Fast and accurate in silico inference of HLA genotypes from RNA-seq
GNU General Public License v3.0
116 stars 50 forks source link

scipy.stats.mode() function update results in failed reference construction #108

Closed huzuner closed 8 months ago

huzuner commented 1 year ago

Dear developers,

Thank you for your contribution to the field with your tool.

arcasHLA currently fails to build the reference database due to the update that was introduced in the stats.mode() function in the python library of scipy. Hence, the following line https://github.com/RabadanLab/arcasHLA/blob/04aab717b66fdf2dd6d96dd1f5ced36fc29e91a1/scripts/reference.py#L77 is affected since the default keepdims=None is updated to be False after 1.11.0. As a result,arcasHLA reference.py --version 3.32.0 throws an error with IndexError: invalid index to scalar variable. and failing to build the reference. To solve this problem, according to the new release of scipy (1.11.1),keepdims=True can be introduced in the function call of stats.mode(), then the error disappears for me and the reference construction seems to end successfully.

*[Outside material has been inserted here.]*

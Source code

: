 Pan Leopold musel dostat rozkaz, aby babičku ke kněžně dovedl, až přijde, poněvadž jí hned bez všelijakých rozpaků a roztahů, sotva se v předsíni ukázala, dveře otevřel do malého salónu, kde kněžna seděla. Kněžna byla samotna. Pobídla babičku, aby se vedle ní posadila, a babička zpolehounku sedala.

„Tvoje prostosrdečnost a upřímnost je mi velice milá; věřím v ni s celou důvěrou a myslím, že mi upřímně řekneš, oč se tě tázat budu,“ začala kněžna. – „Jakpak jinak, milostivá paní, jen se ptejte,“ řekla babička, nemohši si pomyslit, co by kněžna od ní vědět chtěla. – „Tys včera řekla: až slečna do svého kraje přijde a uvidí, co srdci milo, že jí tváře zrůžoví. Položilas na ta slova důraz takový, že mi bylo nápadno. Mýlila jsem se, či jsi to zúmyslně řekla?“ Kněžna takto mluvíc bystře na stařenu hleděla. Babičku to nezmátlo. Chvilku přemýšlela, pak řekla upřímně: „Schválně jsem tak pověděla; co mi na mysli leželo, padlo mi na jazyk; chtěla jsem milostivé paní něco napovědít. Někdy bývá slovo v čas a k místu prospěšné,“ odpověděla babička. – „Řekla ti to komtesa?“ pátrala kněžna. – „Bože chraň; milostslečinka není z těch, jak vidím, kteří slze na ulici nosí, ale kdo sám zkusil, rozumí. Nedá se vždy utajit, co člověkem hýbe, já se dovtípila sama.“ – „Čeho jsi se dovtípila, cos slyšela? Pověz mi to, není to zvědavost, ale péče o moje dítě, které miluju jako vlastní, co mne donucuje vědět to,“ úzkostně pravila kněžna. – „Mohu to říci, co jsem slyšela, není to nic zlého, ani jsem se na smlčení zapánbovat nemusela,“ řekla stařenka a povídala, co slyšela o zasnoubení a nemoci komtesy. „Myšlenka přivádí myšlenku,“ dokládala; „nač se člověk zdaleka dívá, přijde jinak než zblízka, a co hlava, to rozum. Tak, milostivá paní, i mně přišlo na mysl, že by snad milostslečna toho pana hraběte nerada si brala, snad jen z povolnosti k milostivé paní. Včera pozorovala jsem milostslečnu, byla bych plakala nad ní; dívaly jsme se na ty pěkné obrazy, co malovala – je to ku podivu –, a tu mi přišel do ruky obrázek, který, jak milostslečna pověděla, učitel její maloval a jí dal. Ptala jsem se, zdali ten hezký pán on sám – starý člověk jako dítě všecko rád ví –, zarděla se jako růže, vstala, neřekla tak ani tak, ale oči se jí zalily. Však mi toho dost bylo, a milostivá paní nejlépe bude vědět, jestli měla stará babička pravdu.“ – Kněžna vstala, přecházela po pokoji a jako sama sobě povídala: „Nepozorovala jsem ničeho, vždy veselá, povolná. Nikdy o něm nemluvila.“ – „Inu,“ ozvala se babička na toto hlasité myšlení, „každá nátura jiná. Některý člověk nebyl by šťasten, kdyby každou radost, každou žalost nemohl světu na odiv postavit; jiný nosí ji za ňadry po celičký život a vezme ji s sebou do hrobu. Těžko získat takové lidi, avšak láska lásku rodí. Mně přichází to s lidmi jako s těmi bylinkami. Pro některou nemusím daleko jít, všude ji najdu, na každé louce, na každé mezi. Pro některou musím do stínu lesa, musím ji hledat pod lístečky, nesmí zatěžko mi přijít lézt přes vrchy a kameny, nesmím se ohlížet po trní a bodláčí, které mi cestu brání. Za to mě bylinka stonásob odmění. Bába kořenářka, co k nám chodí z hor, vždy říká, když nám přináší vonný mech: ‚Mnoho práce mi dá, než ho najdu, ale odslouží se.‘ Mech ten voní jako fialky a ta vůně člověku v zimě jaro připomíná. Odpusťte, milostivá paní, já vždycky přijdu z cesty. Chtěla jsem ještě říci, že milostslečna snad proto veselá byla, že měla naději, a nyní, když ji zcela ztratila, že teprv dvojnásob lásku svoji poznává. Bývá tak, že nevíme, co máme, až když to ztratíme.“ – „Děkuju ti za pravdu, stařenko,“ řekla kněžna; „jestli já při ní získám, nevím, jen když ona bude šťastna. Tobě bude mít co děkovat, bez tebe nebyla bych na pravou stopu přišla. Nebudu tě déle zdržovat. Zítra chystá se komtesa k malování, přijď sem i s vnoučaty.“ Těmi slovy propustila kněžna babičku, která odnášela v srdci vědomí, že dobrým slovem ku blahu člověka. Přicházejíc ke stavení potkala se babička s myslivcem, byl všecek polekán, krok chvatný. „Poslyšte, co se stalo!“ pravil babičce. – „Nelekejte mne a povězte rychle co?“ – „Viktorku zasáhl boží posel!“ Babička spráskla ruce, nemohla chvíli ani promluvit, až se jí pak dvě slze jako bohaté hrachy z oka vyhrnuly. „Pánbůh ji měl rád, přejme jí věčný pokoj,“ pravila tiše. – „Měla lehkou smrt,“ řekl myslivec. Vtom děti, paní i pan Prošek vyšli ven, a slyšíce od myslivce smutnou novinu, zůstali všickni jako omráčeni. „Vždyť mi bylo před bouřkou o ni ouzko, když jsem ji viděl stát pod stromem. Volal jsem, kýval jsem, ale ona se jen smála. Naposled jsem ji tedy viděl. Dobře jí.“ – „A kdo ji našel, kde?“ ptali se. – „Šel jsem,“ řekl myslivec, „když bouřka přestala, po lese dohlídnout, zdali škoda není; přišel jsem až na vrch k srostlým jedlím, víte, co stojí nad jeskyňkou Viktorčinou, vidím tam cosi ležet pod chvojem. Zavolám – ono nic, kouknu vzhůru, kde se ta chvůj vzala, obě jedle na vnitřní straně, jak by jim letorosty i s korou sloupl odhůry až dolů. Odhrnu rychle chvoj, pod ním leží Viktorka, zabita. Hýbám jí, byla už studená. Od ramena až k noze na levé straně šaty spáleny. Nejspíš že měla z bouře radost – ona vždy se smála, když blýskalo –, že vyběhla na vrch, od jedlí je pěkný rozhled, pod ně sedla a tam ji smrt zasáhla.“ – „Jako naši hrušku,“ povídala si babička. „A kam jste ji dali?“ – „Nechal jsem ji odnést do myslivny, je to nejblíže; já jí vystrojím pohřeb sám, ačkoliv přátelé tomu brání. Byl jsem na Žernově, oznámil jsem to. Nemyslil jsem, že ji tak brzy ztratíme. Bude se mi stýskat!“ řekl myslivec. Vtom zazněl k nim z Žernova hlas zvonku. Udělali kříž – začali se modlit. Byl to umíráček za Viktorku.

Here is the link to the change in function call: https://github.com/scipy/scipy/releases/tag/v1.11.0

arusa commented 1 year ago

I can confirm this. And when I downgrade to scipy-1.10.0 I can also see scipy warning about this change:

$ ./arcasHLA reference --update
arcasHLA/scripts/reference.py:77: FutureWarning: Unlike other reduction functions (e.g. `skew`, `kurtosis`), the default behavior of `mode` typically preserves the axis it acts along. In SciPy 1.11.0, this behavior will change: the default value of `keepdims` will become False, the `axis` over which the statistic is taken will be eliminated, and the value None will no longer be accepted. Set `keepdims` to True or False to avoid this warning.
  return stats.mode(lengths)[0][0]
abuendia commented 8 months ago

Thanks. Fixed in #120 so that the tool is now compatible with the newest scipy.